In July 2016, economists at the Bank of England advocated that central banks issue their own digital currency, and the House of
Lords and Bank of England started discussing the feasibility of creating a national virtual currency, the BritCoin. As of July
2016, Iceland was studying how to create a system in which all money is created by a central bank, and Canada was beginning to
experiment with a digital version of its currency called CAD-COIN, intended to be used exclusively for interbank payments. On
August 24, 2017, Canada issued guidance stating the sale of cryptocurrency may constitute an investment contract in accordance
with Canadian law for determining if an investment constitutes a security. In July 2016, the Russian Ministry of Finance indicated
it supports a proposed law that bans bitcoin domestically but allows for its use as a foreign currency. Russia recently issued
several releases indicating they may begin regulating bitcoin and licensing miners and entities engaging in initial coin offerings.
Conversely, regulatory bodies in some countries such as India and Switzerland have declined to exercise regulatory authority when
afforded the opportunity. In April 2015, the Japanese Cabinet approved proposed legal changes that would reportedly treat bitcoin
and other Digital Assets as included in the definition of currency. These regulations would, among other things, require market
participants, including exchanges, to meet certain compliance requirements and be subject to oversight by the Financial Services
Agency, a Japanese regulator. In September 2017 Japan began regulating Bitcoin Exchanges and registered several such exchanges
to operate within Japan. In July 2016, the European Commission released a draft directive that proposed applying counter-terrorism
and anti-money laundering regulations to virtual currencies, and, in September 2016, the European Banking authority advised the
European Commission to institute new regulation specific to virtual currencies, with amendments to existing regulation as a stopgap
measure. Various foreign jurisdictions may, in the near future, adopt laws, regulations or directives that affect the Bitcoin
Network and its users, particularly Bitcoin Exchanges and service providers that fall within such jurisdictions’ regulatory
scope. Such laws, regulations or directives may conflict with those of the United States and may negatively impact the acceptance
of bitcoin by users, merchants and service providers outside of the United States and may therefore impede the growth of the bitcoin
economy. On September 4, 2017, reports were published that China may begin prohibiting the practice of using cryptocurrency for
capital fundraising. Additional reports have surfaced that China is considering regulating Bitcoin Exchanges by enacting a licensing
regime wherein Bitcoin Exchanges may legally operate. In September 2017, the Financial Services Commission of South Korea released
a statement that initial coin offerings would be prohibited as a fundraising tool.

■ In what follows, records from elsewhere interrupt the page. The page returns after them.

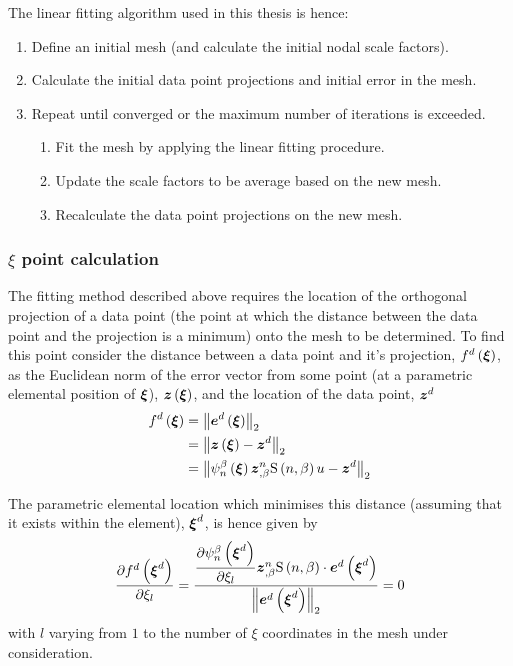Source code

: The linear fitting algorithm used in this thesis is hence:
\begin{enumerate}
\item Define an initial mesh (and calculate the initial nodal scale factors).
  \item Calculate the initial data point projections and initial error in the
    mesh.
  \item Repeat until converged or the maximum number of iterations is exceeded.
  \begin{enumerate}
  \item Fit the mesh by applying the linear fitting procedure.
  \item Update the scale factors to be average \arclens based on the new
    mesh.
  \item Recalculate the data point projections on the new mesh.
  \end{enumerate}
\end{enumerate}

\subsubsection{$\xi$ point calculation}
\label{sec:xipointcalculation}

The fitting method described above requires the location of the orthogonal
projection of a data point (the point at which the distance between the data
point and the projection is a minimum) onto the mesh to be determined. To find
this point consider the distance between a data point and it's projection,
$ f^{d}\left( \boldsymbol{\xi} \right) $, as the Euclidean norm of the error vector from some point (at a
parametric elemental position of $\boldsymbol{\xi}$), $ \boldsymbol{z}\left( \boldsymbol{\xi} \right) $,
and the location of the data point, $\boldsymbol{z}^{d}$ \ie
\begin{equation}
  \begin{split}
    \fnof{f^{d}}{\vectr{\xi}}&=\norm{\fnof{\vectr{e}^{d}}{\vect{\xi}}} \\ 
    &=\norm{\fnof{\vect{z}}{\vect{\xi}}-\vect{z}^{d}} \\ 
    &=\norm{\gbfn{n}{\beta}{\vectr{\xi}}\vect{z}^{n}_{,\beta}
      \gsf{n}{\beta}{u}-\vect{z}^{d}}
  \end{split}
\end{equation}

The parametric elemental location which minimises this distance (assuming
that it exists within the element), $\vect{\xi}^{d}$, is hence given by
\begin{equation}
   \dfrac{\partial  f^{d}\left( \boldsymbol{\xi}^{d} \right) }{\partial \xi_{l}} =
  \dfrac{ \dfrac{\partial    \psi_{n}^{\beta} \left( \boldsymbol{\xi}^{d} \right)  }{\partial \xi_{l}} 
    \boldsymbol{z}^{n}_{,\beta}   \mathrm{S} \left( n,\beta \right)  \cdot \boldsymbol{e}^{d}\left( \boldsymbol{\xi}^{d} \right) }{
     {\left\|  \boldsymbol{e}^{d}\left( \boldsymbol{\xi}^{d} \right)  \right\|_{2}} }=0
\end{equation}
with $l$ varying from $1$ to the number of $\xi$ coordinates in the mesh under
consideration.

In January 2018, the South Korean Justice Minister
issued remarks about banning bitcoin and other Digital Assets, although the President’s office clarified that no final decision
has been made. In June 2017, India’s government ruled in favor of regulating bitcoin and India’s ministry of Finance
is currently developing rules for such regulation. Australia has previously introduced legislation to regulate Bitcoin Exchanges
and increase anti-money laundering policies.
The
effect of any future regulatory change on us, bitcoins, or other Digital Assets is impossible to predict, but such change could
be substantial and adverse to us and could adversely affect an investment in us.
It
may be illegal now, or in the future, to acquire, own, hold, sell or use bitcoins or other Digital Assets in one or more countries,
and ownership of, holding or trading in our Company’s securities may also be considered illegal and subject to sanction.
Although
currently bitcoins and other Digital Assets are not regulated or are lightly regulated in most countries, including the United
States, one or more countries such as China and Russia may take regulatory actions in the future that severely restricts the right
to acquire, own, hold, sell or use bitcoins or other Digital Assets or to exchange Digital Assets for currency. Such an action
may also result in the restriction of ownership, holding or trading in our securities. Such restrictions may adversely affect
an investment in us.
If
regulatory changes or interpretations of our activities require our registration as a MSB under the regulations promulgated by
FinCEN under the authority of the U.S. Bank Secrecy Act, we may be required to register and comply with such regulations. If regulatory
changes or interpretations of our activities require the licensing or other registration of us as a money transmitter (or equivalent
designation) under state law in any state in which we operate, we may be required to seek licensure or otherwise register and
comply with such state law. In the event of any such requirement, to the extent the Company decides to continue, the required
registrations, licensure and regulatory compliance steps may result in extraordinary, non-recurring expenses to us. We may also
decide to cease the Company’s operations. Any termination of certain Company operations in response to the changed regulatory
circumstances may be at a time that is disadvantageous to investors.
To
the extent that the activities of the Company cause it to be deemed a MSB under the regulations promulgated by FinCEN under the
authority of the U.S. Bank Secrecy Act, the Company may be required to comply with FinCEN regulations, including those that would
mandate the Company to implement anti-money laundering programs, make certain reports to FinCEN and maintain certain records.
To
the extent that the activities of the Company cause it to be deemed a “money transmitter” (or equivalent designation)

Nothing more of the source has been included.